The Cold Song: This book is dark, and lives up to its title as very cold.  The story follows a Norwegian family, a quirky family where each member is filled with anger and secrets.  The story builds up to the summer where the family’s nanny disappears, and how the event unravels each member of the family.  It is a brisk read, with wonderful prose.  I liked it…but I’m not really sure it belongs on the list of 100 Notable Books of 2014 by the NYT, which is from where I took the recommendation.

2015-01-04_0001The six titles above are next on my list, culled from a variety of book lists and recommendations…but I really feel like starting my year with a gripping and suspenseful mystery (and yes, dark…I like my mysteries dark and gritty).  There’s something about curling up with a chilling mystery book on a dark, cold winters night.  I’d love any and all recommendations.  Who are your favorite mystery/ crime writers- gritty mysteries, great writing…give me some good stuff here!

I’d also love to hear what’s on your reading list for 2015.  I came across this reading list this morning, which looks very solid.  I’m going to spend some time diving into these recommendations next.

14 thoughts on “2015 Reading List

  1. Abby Murphy

    Great list! I didn’t really like The Snow Child all that much, but I know many people did, and you’re right, it does sweep you right off to the Alaska frontier. The cold and depression were palpable.

    As for gripping, gritty crime novels, anything by Jo Nesbo or Henning Mankell will do it for me. Each writer follows a policeman struggling with personal demons, and the crimes they investigate are truly chilling. Plus, most of them are set in Norway or Sweden (respectively), which only increases the cold factor. I’d recommend Nesbo’s The Snowman in particular, but they all have their merits!

    Reply
    1. cchitnis Post author

      Hi Abby- I always find it interesting how differently people respond to books. I’d love to know more about why The Snow Child didn’t grab you.

      I just requested two Jo Nesbo books from the library and their on their way as I speak. After reading reviews and the plotline, I’m excited to dive in. Thanks for your recommendations!

      *christine

      Reply
      1. Abby Murphy

        Christine, I think The Snow Child didn’t resonate with me because I felt the author couldn’t decide whether the girl was real or fantastical, and I wanted her to make a firm choice. However, plenty of others in my book club were comfortable with that vagueness, and even enjoyed the way the girl danced between reality and imagination.

        I hope you enjoy the Jo Nesbo books!

  2. Oda

    Thanks for you lists. I’ve read ‘The Burial Rites’ a couple months ago because I’ve seen it on your blog, and I’ve really enjoyed it (talk about cold!).

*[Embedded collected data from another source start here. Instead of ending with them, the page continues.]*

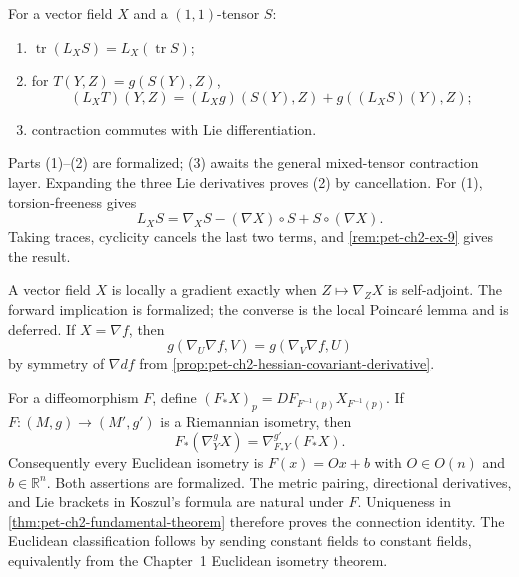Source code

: \begin{remark}
  \label{rem:pet-ch2-ex-10}
  \leanok
  For a vector field $X$ and a $(1,1)$-tensor
  $S$:
  \begin{enumerate}
    \item $\operatorname{tr}(L_XS)=L_X(\operatorname{tr}S)$;
    \item for $T(Y,Z)=g(S(Y),Z)$,
      \[
        (L_XT)(Y,Z)=(L_Xg)(S(Y),Z)+g((L_XS)(Y),Z);
      \]
    \item contraction commutes with Lie differentiation.
  \end{enumerate}
  Parts (1)--(2) are formalized; (3) awaits the general mixed-tensor
  contraction layer.
  \sketch
  Expanding the three Lie derivatives proves (2) by cancellation. For (1),
  torsion-freeness gives
  \[
    L_XS=\nabla_XS-(\nabla X)\circ S+S\circ(\nabla X).
  \]
  Taking traces, cyclicity cancels the last two terms, and
  \cref{rem:pet-ch2-ex-9} gives the result.
\end{remark}

\begin{remark}
  \label{rem:pet-ch2-ex-11}
  \leanok
  A vector field $X$ is locally a gradient
  exactly when $Z\mapsto\nabla_ZX$ is self-adjoint.
  The forward implication is formalized; the converse is the local
  Poincar\'e lemma and is deferred.
  \sketch
  If $X=\nabla f$, then
  \[
    g(\nabla_U\nabla f,V)=g(\nabla_V\nabla f,U)
  \]
  by symmetry of $\nabla df$ from
  \cref{prop:pet-ch2-hessian-covariant-derivative}.
\end{remark}

\begin{remark}
  \label{rem:pet-ch2-ex-12}
  \leanok
  For a diffeomorphism $F$, define
  $(F_*X)_p=DF_{F^{-1}(p)}X_{F^{-1}(p)}$. If $F:(M,g)\to(M',g')$ is a
  Riemannian isometry, then
  \[
    F_*(\nabla^g_YX)=\nabla^{g'}_{F_*Y}(F_*X).
  \]
  Consequently every Euclidean isometry is $F(x)=Ox+b$ with
  $O\in O(n)$ and $b\in\mathbb{R}^n$. Both assertions are formalized.
  \sketch
  The metric pairing, directional derivatives, and Lie brackets in Koszul's
  formula are natural under $F$. Uniqueness in
  \cref{thm:pet-ch2-fundamental-theorem} therefore proves the connection
  identity. The Euclidean classification follows by sending constant fields
  to constant fields, equivalently from the Chapter~1 Euclidean isometry
  theorem.
\end{remark}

    As for crime novels, I very much liked the Department Q novels by Jussi Adler-Olsen. Just like Abby’s suggestions, they are part of the Scandinavian crime literature (although are set in Denmark, but that’s close, right?). They are all pretty dark (almost like the Girl with the Dragon Tattoo), but at the same time very funny. So it’s suspenseful but at the same time makes you laugh out loud while reading. Best to start with the first one (The keeper of lost causes) and then, if you like it, read through the series.
    I do not like the Wallander novels by Henning Mankell, even though I really really like the TV-show on Netflix and the Africa books written by him. I don’t know why, I find the Wallander novels written very poorly, always wonder how Henning Mankell got so famous with them.

    I can also highly recommend ‘Americanah’ and ‘Purple Hibiscus’ by Chimamanda Ngozi Adichie. These are not crime novels, but excellently written books about, well… about what? Family, coming of age, God, abuse (Purple Hibiscus – I know, awful topic, but written in a stunning way), Nigeria, America, being black, immigration etc., but in the end it’s all about love. Great books, great author, I can’t wait for the third one to become available at my library.

    Reply
    1. cchitnis Post author

      Thanks for your recommendations, Oda. I hadn’t heard of the Department Q novels, but they look amazing. I just added the first two in the series to my library queue. I’m pumped for some gritty mystery reading.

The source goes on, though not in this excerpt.